* [YOUR ASSIGNMENT]
Using the records below, filter out every line that lacks "cultural" and copy the rest.

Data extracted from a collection

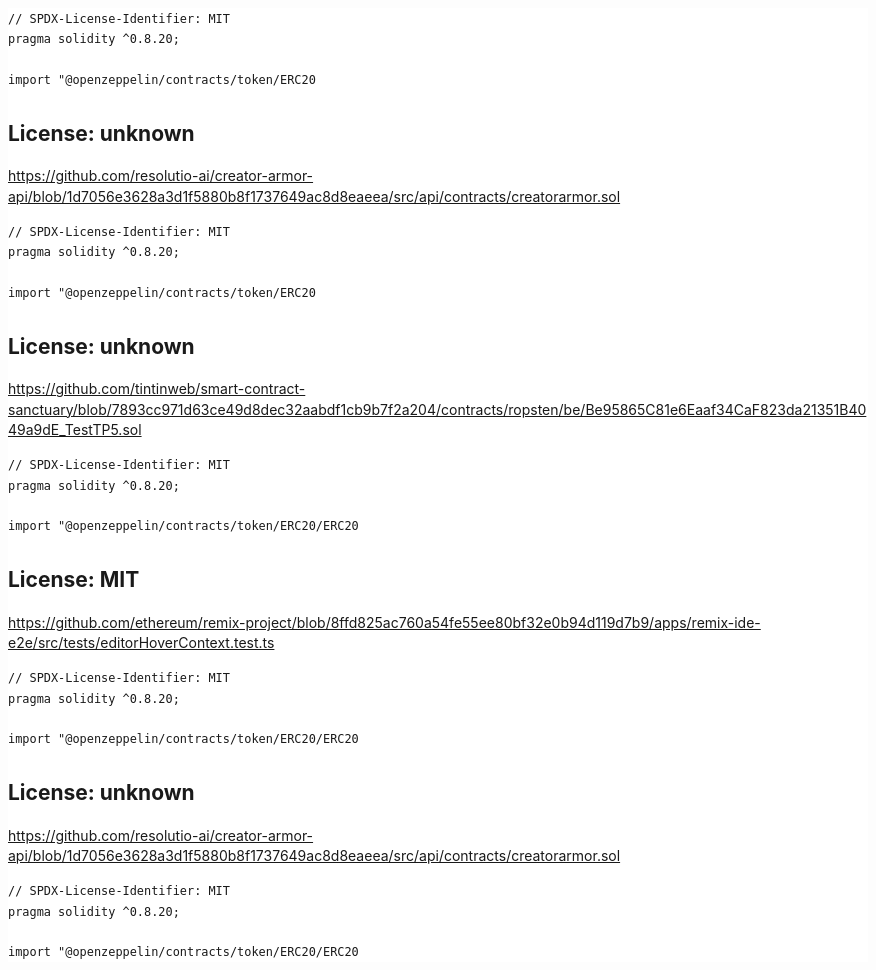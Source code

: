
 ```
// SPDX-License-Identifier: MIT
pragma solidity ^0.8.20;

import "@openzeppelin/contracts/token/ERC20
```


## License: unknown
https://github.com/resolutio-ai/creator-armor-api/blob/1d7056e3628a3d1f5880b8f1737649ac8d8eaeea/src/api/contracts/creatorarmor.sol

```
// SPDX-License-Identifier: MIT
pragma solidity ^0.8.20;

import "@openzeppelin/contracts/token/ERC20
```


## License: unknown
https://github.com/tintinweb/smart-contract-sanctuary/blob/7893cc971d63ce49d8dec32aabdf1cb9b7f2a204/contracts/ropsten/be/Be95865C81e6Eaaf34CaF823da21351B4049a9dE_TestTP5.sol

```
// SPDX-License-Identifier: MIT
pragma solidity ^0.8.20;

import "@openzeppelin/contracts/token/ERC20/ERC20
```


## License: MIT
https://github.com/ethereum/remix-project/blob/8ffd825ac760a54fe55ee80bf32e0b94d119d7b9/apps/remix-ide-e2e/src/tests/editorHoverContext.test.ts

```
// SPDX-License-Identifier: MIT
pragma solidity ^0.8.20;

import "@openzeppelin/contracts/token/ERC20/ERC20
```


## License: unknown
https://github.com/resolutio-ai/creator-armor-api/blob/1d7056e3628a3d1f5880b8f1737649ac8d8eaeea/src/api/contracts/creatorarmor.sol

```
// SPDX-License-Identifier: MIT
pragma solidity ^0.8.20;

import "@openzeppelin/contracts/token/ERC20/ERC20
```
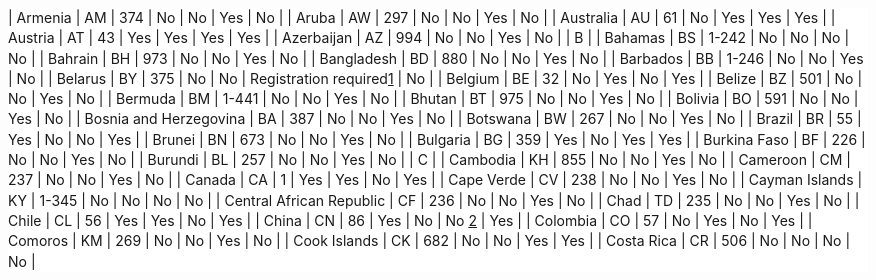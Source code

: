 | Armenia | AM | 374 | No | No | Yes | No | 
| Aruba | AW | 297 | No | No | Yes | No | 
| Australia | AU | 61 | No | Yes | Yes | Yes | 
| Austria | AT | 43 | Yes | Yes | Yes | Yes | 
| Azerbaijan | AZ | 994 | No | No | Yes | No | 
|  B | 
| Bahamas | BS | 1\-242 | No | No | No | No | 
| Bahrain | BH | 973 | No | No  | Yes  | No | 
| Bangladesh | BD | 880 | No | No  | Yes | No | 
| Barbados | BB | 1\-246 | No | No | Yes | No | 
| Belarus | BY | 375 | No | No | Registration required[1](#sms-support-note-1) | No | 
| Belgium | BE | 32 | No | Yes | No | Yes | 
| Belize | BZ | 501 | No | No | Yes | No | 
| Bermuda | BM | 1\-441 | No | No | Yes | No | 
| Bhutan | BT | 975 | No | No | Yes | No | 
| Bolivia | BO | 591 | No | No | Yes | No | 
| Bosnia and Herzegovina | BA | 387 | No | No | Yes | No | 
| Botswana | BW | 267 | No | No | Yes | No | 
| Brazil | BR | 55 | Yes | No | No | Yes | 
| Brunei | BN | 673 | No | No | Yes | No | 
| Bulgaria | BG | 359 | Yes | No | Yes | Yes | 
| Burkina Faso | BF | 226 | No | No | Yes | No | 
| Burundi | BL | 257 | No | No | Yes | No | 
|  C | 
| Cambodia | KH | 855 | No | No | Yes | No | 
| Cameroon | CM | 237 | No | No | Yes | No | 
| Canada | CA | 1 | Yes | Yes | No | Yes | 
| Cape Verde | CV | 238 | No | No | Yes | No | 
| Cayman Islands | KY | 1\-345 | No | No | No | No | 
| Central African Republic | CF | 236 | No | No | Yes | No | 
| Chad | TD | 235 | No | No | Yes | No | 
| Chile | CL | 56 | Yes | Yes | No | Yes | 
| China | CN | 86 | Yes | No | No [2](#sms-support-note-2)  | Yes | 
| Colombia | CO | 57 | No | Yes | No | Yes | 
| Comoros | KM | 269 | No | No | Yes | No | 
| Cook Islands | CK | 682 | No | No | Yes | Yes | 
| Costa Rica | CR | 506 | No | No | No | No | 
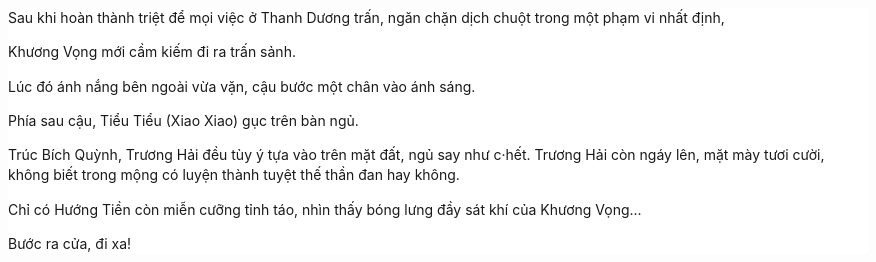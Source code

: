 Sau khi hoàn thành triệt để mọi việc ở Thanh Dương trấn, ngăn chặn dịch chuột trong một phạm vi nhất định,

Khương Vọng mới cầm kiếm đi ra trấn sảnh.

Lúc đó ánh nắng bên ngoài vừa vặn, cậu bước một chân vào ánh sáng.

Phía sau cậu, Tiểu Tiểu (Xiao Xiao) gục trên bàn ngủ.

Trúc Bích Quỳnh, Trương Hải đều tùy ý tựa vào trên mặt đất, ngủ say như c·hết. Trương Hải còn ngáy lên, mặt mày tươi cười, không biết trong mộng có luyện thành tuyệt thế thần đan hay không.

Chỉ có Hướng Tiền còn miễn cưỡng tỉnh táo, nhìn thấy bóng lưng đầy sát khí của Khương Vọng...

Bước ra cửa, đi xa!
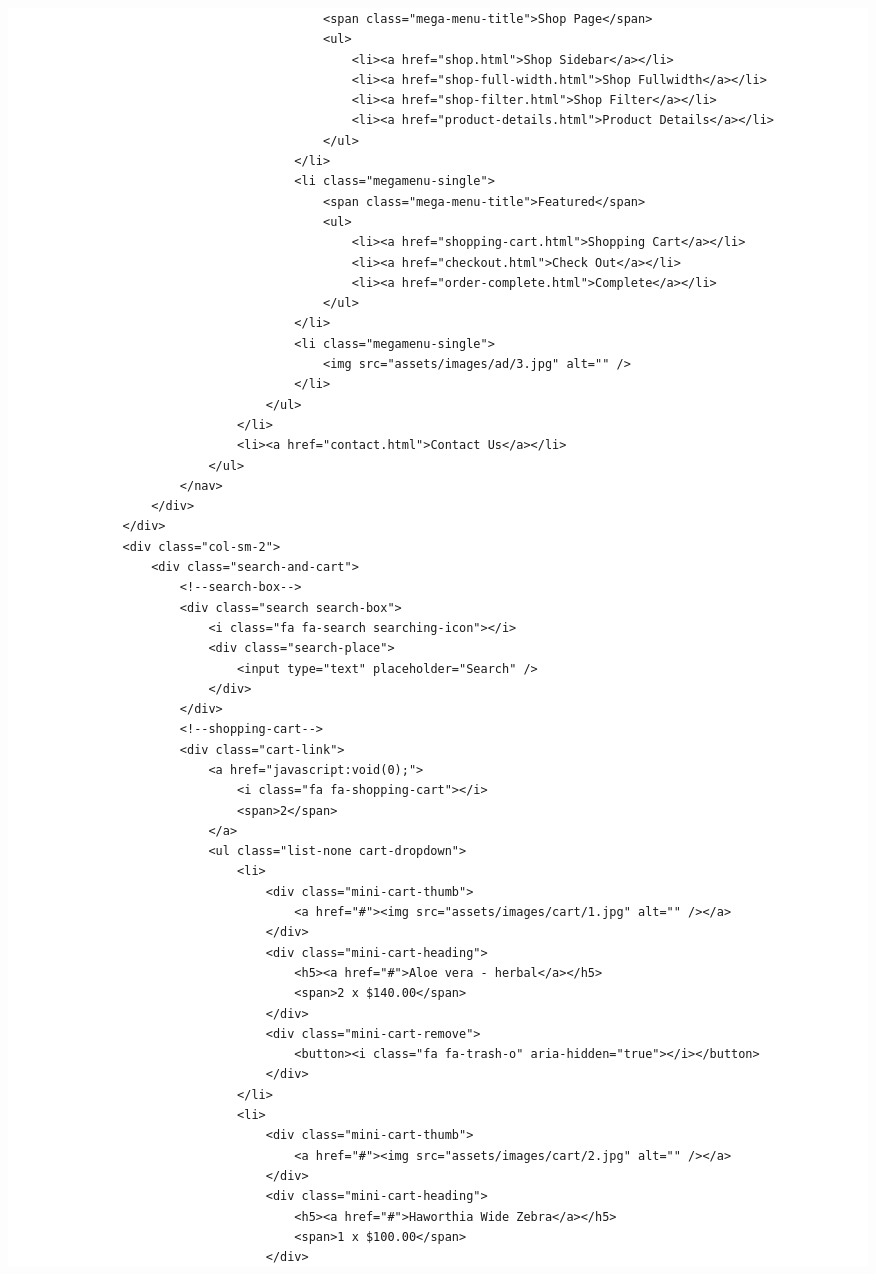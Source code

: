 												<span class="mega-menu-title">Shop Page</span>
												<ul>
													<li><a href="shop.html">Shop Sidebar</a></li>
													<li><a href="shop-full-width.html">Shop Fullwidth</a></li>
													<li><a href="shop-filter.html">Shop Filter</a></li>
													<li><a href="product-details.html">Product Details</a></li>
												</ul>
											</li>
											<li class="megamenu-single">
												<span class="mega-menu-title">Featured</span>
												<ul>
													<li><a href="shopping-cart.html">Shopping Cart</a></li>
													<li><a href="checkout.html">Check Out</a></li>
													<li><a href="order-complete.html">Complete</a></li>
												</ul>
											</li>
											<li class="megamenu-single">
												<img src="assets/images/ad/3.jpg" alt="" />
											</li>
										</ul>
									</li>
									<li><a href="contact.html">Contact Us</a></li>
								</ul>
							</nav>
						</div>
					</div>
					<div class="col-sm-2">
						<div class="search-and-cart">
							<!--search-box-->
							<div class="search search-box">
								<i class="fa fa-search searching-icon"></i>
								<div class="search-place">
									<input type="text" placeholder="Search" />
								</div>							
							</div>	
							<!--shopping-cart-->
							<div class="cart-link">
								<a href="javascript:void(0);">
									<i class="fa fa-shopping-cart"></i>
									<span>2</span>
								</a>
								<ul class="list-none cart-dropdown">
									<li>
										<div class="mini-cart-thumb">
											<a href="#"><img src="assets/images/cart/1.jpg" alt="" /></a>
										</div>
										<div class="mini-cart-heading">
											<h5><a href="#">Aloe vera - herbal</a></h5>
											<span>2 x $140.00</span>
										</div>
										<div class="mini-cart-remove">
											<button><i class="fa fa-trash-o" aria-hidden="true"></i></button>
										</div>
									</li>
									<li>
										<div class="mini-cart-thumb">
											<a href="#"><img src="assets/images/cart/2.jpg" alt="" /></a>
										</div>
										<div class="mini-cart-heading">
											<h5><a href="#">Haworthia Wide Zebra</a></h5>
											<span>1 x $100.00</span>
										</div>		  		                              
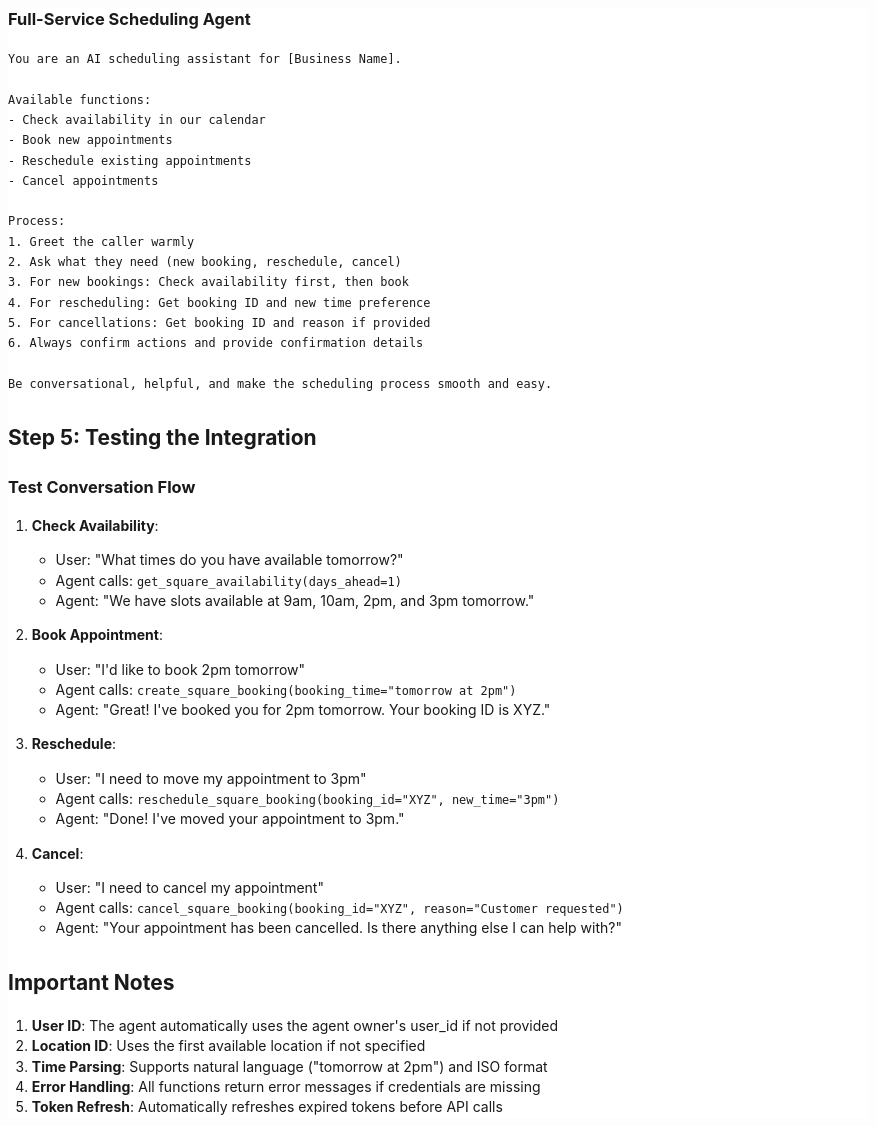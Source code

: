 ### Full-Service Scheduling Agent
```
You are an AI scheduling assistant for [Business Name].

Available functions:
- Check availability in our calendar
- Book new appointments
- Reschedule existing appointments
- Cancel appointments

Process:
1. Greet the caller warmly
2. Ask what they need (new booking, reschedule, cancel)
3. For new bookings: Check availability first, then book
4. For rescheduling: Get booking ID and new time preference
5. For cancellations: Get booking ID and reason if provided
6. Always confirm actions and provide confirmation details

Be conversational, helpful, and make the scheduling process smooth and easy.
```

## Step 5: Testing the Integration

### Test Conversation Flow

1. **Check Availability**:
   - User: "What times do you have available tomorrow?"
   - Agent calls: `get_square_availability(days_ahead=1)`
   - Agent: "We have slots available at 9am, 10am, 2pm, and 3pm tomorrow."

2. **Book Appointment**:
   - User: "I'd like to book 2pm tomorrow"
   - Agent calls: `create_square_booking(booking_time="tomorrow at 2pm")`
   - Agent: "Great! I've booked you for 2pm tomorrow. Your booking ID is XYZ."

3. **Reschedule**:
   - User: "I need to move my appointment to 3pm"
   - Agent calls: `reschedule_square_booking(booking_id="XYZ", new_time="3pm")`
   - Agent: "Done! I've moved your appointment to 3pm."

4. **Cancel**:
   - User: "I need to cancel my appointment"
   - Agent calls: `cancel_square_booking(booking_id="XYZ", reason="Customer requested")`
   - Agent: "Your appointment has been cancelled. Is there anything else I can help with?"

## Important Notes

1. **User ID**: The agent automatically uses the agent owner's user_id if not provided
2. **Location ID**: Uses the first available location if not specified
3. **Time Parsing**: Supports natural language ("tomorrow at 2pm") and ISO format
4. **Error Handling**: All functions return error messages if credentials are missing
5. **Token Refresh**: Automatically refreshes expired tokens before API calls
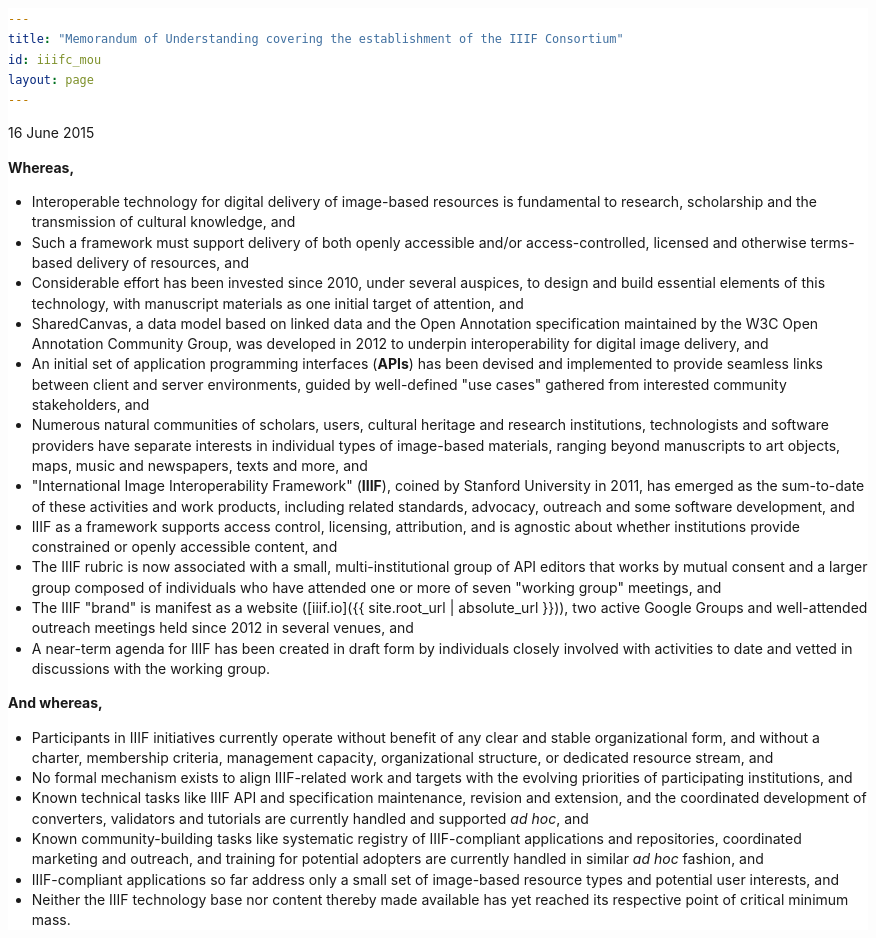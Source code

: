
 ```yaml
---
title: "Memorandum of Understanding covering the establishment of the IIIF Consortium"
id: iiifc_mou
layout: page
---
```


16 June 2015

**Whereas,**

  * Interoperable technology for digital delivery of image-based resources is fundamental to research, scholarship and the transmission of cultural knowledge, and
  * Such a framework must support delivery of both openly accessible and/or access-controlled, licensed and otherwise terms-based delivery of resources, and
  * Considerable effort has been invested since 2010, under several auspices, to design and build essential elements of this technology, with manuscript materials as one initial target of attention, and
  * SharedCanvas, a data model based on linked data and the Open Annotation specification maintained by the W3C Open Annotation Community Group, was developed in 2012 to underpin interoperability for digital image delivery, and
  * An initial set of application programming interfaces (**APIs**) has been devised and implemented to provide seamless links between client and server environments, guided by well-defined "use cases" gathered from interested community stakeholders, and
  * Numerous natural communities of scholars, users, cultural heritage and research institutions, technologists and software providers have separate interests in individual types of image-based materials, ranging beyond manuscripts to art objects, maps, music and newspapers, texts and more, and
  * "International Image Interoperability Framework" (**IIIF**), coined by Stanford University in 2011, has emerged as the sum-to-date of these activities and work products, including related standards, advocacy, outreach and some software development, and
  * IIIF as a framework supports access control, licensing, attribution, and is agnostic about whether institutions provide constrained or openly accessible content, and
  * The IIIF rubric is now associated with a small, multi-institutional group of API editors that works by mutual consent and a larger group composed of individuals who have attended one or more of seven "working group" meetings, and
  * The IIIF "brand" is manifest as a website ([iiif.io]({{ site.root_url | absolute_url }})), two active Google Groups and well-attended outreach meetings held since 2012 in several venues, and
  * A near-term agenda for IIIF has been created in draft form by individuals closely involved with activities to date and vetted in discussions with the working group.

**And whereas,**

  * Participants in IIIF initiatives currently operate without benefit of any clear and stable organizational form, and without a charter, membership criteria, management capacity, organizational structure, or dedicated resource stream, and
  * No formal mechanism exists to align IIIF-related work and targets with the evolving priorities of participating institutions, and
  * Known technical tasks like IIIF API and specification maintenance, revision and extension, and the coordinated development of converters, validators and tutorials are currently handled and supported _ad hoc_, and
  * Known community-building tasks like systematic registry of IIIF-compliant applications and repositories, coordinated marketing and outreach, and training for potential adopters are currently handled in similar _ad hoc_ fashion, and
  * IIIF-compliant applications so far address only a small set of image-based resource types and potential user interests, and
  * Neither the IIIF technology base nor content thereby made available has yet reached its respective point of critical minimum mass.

* [TASK ANSWER]
  * Interoperable technology for digital delivery of image-based resources is fundamental to research, scholarship and the transmission of cultural knowledge, and
  * Numerous natural communities of scholars, users, cultural heritage and research institutions, technologists and software providers have separate interests in individual types of image-based materials, ranging beyond manuscripts to art objects, maps, music and newspapers, texts and more, and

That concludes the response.